═════ Records to process ═════

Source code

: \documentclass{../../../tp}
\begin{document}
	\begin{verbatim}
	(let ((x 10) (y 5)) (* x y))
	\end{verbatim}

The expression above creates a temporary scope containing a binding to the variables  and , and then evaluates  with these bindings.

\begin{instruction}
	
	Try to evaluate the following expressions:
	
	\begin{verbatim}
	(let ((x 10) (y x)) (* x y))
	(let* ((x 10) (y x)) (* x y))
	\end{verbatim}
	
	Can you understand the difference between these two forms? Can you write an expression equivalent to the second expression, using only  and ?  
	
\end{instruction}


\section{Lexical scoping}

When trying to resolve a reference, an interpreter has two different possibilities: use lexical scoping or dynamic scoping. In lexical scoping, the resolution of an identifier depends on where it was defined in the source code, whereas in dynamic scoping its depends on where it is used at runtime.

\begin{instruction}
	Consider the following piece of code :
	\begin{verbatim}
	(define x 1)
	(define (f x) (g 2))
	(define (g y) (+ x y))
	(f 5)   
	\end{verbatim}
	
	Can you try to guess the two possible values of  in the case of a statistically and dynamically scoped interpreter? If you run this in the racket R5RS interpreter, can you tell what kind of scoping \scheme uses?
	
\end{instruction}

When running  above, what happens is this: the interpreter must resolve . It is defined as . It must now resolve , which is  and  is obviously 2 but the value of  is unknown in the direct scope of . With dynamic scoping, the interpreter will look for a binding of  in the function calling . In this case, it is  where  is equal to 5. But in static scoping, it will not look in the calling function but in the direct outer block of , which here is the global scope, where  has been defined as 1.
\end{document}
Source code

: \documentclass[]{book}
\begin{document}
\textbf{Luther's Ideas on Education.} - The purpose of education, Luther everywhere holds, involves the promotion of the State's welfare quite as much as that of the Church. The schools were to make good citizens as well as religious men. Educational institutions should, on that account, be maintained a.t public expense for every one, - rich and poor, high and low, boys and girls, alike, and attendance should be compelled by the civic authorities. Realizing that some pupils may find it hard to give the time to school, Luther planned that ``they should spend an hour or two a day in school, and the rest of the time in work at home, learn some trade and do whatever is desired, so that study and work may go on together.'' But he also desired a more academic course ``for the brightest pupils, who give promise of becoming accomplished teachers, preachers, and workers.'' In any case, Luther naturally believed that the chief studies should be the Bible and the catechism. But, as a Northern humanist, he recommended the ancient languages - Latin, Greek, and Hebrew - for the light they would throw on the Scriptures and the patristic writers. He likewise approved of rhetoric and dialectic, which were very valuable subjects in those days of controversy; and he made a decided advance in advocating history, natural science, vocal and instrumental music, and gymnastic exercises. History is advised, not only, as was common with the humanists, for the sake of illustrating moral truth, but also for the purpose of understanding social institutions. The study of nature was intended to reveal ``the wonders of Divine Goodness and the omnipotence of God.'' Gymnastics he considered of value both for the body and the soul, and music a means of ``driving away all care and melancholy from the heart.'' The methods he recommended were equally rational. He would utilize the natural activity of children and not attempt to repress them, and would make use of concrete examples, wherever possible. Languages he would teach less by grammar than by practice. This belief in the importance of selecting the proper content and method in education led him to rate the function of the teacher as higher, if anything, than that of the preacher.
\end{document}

═════

Using the listing above, gather each line that holds the string "following" and copy it.

• Result
	Try to evaluate the following expressions:
	Consider the following piece of code :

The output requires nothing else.